While at Preston, he roamed the countryside, noting all the plants he found, including Wood Hawkweed in a copse near Norton, Zigzag Clover in Pen Wood, and Yellow Minimus in a deserted garden south of Leigh. In a letter to the editor of the local newspaper, he reported having seen 641 different flowering plants, grasses, and ferns in the neighbourhood.
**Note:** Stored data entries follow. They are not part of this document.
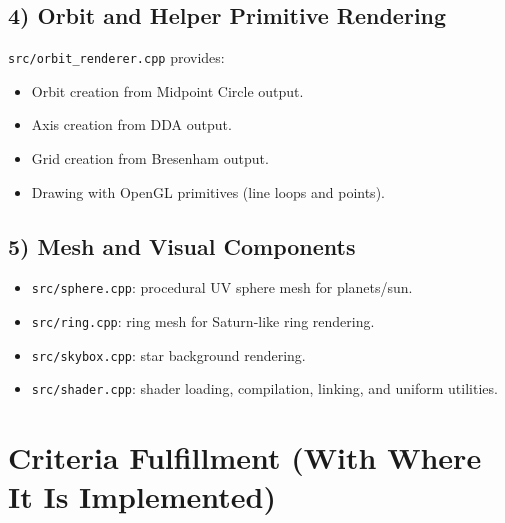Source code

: \documentclass[11pt,a4paper]{article}
\begin{document}
\subsection{4) Orbit and Helper Primitive Rendering}
\texttt{src/orbit\_renderer.cpp} provides:
\begin{itemize}[leftmargin=*]
    \item Orbit creation from Midpoint Circle output.
    \item Axis creation from DDA output.
    \item Grid creation from Bresenham output.
    \item Drawing with OpenGL primitives (line loops and points).
\end{itemize}

\subsection{5) Mesh and Visual Components}
\begin{itemize}[leftmargin=*]
    \item \texttt{src/sphere.cpp}: procedural UV sphere mesh for planets/sun.
    \item \texttt{src/ring.cpp}: ring mesh for Saturn-like ring rendering.
    \item \texttt{src/skybox.cpp}: star background rendering.
    \item \texttt{src/shader.cpp}: shader loading, compilation, linking, and uniform utilities.
\end{itemize}

\section{Criteria Fulfillment (With Where It Is Implemented)}
\end{document}
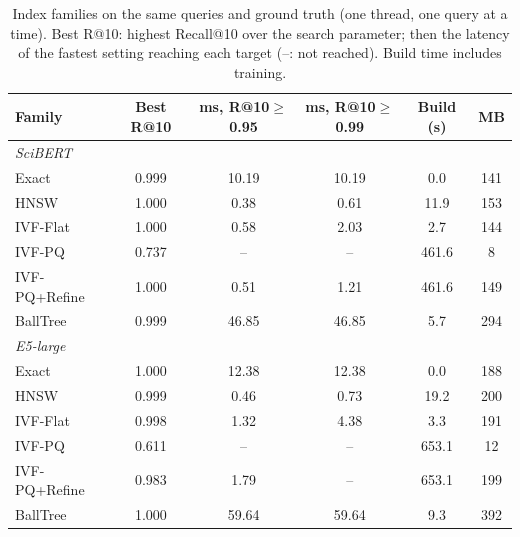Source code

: \begin{table}[tbp]
\caption{Index families on the same queries and ground truth (one thread, one query at a time). Best R@10: highest Recall@10 over the search parameter; then the latency of the fastest setting reaching each target (--: not reached). Build time includes training.}\label{tab:familias}
\centering
\small
\begin{tabular}{|l|c|c|c|c|c|}
\hline
\textbf{Family} & \textbf{Best R@10} & \textbf{ms, R@10$\geq$0.95} & \textbf{ms, R@10$\geq$0.99} & \textbf{Build (s)} & \textbf{MB} \\
\hline
\multicolumn{6}{|l|}{\textit{SciBERT}} \\
Exact & 0.999 & 10.19 & 10.19 & 0.0 & 141 \\
HNSW & 1.000 & 0.38 & 0.61 & 11.9 & 153 \\
IVF-Flat & 1.000 & 0.58 & 2.03 & 2.7 & 144 \\
IVF-PQ & 0.737 & -- & -- & 461.6 & 8 \\
IVF-PQ+Refine & 1.000 & 0.51 & 1.21 & 461.6 & 149 \\
BallTree & 0.999 & 46.85 & 46.85 & 5.7 & 294 \\
\multicolumn{6}{|l|}{\textit{E5-large}} \\
Exact & 1.000 & 12.38 & 12.38 & 0.0 & 188 \\
HNSW & 0.999 & 0.46 & 0.73 & 19.2 & 200 \\
IVF-Flat & 0.998 & 1.32 & 4.38 & 3.3 & 191 \\
IVF-PQ & 0.611 & -- & -- & 653.1 & 12 \\
IVF-PQ+Refine & 0.983 & 1.79 & -- & 653.1 & 199 \\
BallTree & 1.000 & 59.64 & 59.64 & 9.3 & 392 \\
\hline
\end{tabular}
\end{table}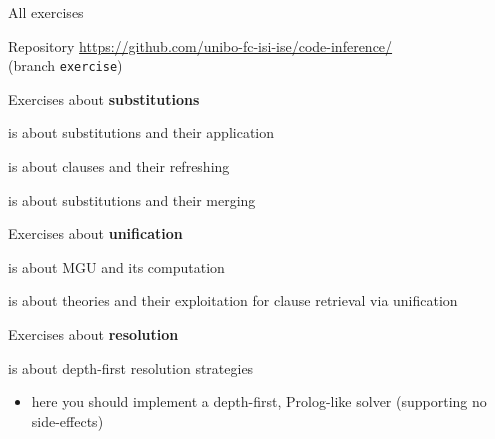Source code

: \documentclass[presentation]{beamer}\mode<presentation>{\usetheme{AMSBolognaFC}}
\begin{document}
\begin{frame}[allowframebreaks]{All exercises}

    \begin{alertblock}{Repository}
        \centering
        \url{https://github.com/unibo-fc-isi-ise/code-inference/}
        \\
        (branch \texttt{exercise})
    \end{alertblock}

    \begin{block}{Exercises about \textbf{substitutions}}
        \label{slide:ex-sub}
        \begin{description}
            \startExercise
            \item[\currentExercise] is about substitutions and their application
            \startExercise
            \item[\currentExercise] is about clauses and their refreshing
            \startExercise
            \item[\currentExercise] is about substitutions and their merging
        \end{description}
    \end{block}
    \begin{block}{Exercises about \textbf{unification}}
        \label{slide:ex-uni}
        \begin{description}
            \startExercise
            \item[\currentExercise] is about MGU and its computation
            \startExercise
            \item[\currentExercise] is about theories and their exploitation for clause retrieval via unification
        \end{description}
    \end{block}
    \begin{block}{Exercises about \textbf{resolution}}
        \label{slide:ex-res}
        \begin{description}
            \startExercise
            \item[\currentExercise] is about depth-first resolution strategies
            \begin{itemize}
                \item here you should implement a depth-first, Prolog-like solver (supporting no side-effects)
            \end{itemize}


\end{description}
\end{block}
\end{frame}
\end{document}
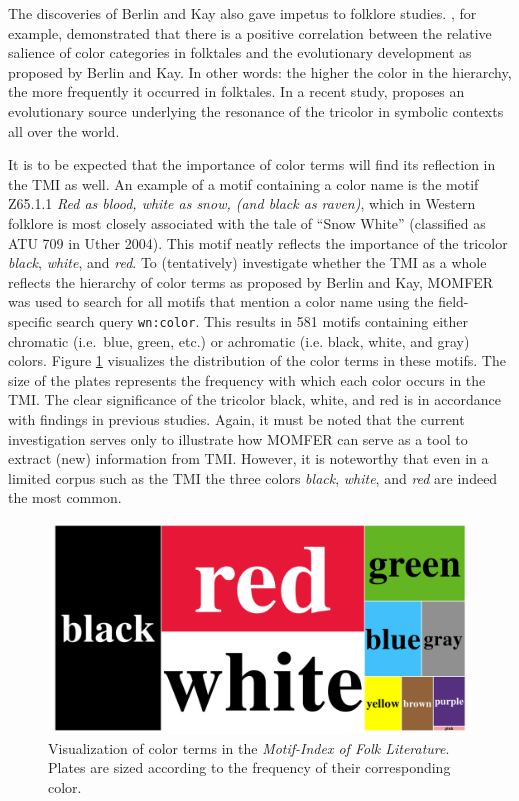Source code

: The discoveries of Berlin and Kay also gave impetus to folklore studies. \citeauthor{bolton:1979}, for example, demonstrated that there is a positive correlation between the relative salience of color categories in folktales and the evolutionary development as proposed by Berlin and Kay\autocite{bolton:1979}. In other words: the higher the color in the hierarchy, the more frequently it occurred in folktales. In a recent study, \citeauthor{hemming:2012} proposes an evolutionary source underlying the resonance of the tricolor in symbolic contexts all over the world.\autocite{hemming:2012}

It is to be expected that the importance of color terms will find its reflection in the TMI as well. An example of a motif containing a color name is the motif Z65.1.1 \emph{Red as blood, white as snow, (and black as raven)}, which in Western folklore is most closely associated with the tale of ``Snow White'' (classified as ATU 709 in Uther 2004). This motif neatly reflects the importance of the tricolor \emph{black}, \emph{white}, and \emph{red}. To (tentatively) investigate whether the TMI as a whole reflects the hierarchy of color terms as proposed by Berlin and Kay, MOMFER was used to search for all motifs that mention a color name using the field-specific search query \texttt{wn:color}. This results in 581 motifs containing either chromatic (i.e.\ blue, green, etc.) or achromatic (i.e. black, white, and gray) colors. Figure \ref{fig:color-terms} visualizes the distribution of the color terms in these motifs. The size of the plates represents the frequency with which each color occurs in the TMI. The clear significance of the tricolor black, white, and red is in accordance with findings in previous studies. Again, it must be noted that the current investigation serves only to illustrate how MOMFER can serve as a tool to extract (new) information from TMI. However, it is noteworthy that even in a limited corpus such as the TMI the three colors \emph{black}, \emph{white}, and \emph{red} are indeed the most common.

\begin{figure}
    \centering
    \includegraphics[width=\textwidth]{images/color-terms.pdf}
    \caption{Visualization of color terms in the \emph{Motif-Index of Folk Literature}. Plates are sized according to the frequency of their corresponding color.}
    \label{fig:color-terms}
\end{figure}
He also applied his map drawing skills to educate the public about the progress of South African wars, exhibiting a map in a bookseller’s window to show the disposition of troops and updating it regularly.

== Life abroad ==
While at Preston, his stays in the Alps became more prolonged, and in 1884, he left England to live abroad, staying in Switzerland, the Tyrol, northern Italy, or the French Riviera, as his mood took him. He remained physically fit for most of his life, walking along Striding Edge in winter when he was 74. His nephew, Walter, shared his love of mountains and sometimes accompanied him on his later expeditions.

Towards the end of his life, his summer home was at Gries am Brenner, Austria, and his winter home was at Bozen, Italy. He died at Bozen on 8 December 1902, aged 79.

== Books and articles ==
- "Round the Maderanerthal," The Alpine Journal, vi, pp. 321–44 (February 1874).
- "The Grosse Windgelle," The Alpine Journal, vii, pp. 266–67 (August 1875).
- "The Wolfendorn 'Kind,'" The Alpine Journal, xiii, pp. 479–81 (February 1888).
- "Topography", chapter 1 of Preston, Thomas Arthur, The Flowering Plants of Wilts (Wiltshire Archaeological and Natural History Society, 1888).
- The Forest Cantons of Switzerland (Percival & Co, London, 1892).